Take outs included: “Digital away from laptops is the way forward”, said Daniel Charny. Currently, 3d printing is in its infancy, noted Harry Richardson of Committee and RCA tutor, but in the future the printable materials will become more sophisticated. Stuart Wood, Head of Innovation for Heatherwick studio commented “3d printing makes the physical world renewable.”
Moving onto licensing issues, Alyn Griffiths, author of a paper for the British Council on 3d printing, observed that “the spread of pirated files would not offer protection for designers. The widespread adoption of 3D printing is likely to further blur the lines between original, open source and counterfeit design.” Featured in Alyn’s paper was Assa Assauch who has been at the forefront of 3d printing for a decade. What interests him is that “3d design starts with zero, and part of the magic is the concept of materializing your thoughts.
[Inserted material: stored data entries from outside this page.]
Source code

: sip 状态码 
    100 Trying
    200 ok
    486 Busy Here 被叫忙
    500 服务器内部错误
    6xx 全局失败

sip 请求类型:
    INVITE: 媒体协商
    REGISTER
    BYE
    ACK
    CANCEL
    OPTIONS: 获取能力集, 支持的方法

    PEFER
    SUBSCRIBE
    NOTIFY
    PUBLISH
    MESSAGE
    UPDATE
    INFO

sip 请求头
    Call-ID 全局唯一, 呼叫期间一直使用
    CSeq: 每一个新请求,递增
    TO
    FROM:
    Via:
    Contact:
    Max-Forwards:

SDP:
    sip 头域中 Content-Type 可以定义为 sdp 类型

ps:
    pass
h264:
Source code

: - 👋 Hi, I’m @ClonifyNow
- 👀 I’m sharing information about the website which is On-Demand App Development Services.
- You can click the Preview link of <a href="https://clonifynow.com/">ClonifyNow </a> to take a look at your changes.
The virtual tools are almost as the saw for the carpenter, or the hammer of the chisel. The user can co-design and interact with the object and set their personal values on their future object.” Is it consumers, or users? He prefers to call them partners.
Sean posed the question of what distinguishes digital craft from a more traditional craft? Sebastian Cox responded with “It’s the feedback from the material and how the hand responds.” Whatever craft, there is a need to understand materials, something that Corinne Julius felt was important not to lose teaching in schools, and that knowledge was needed in order to move into the digital craft.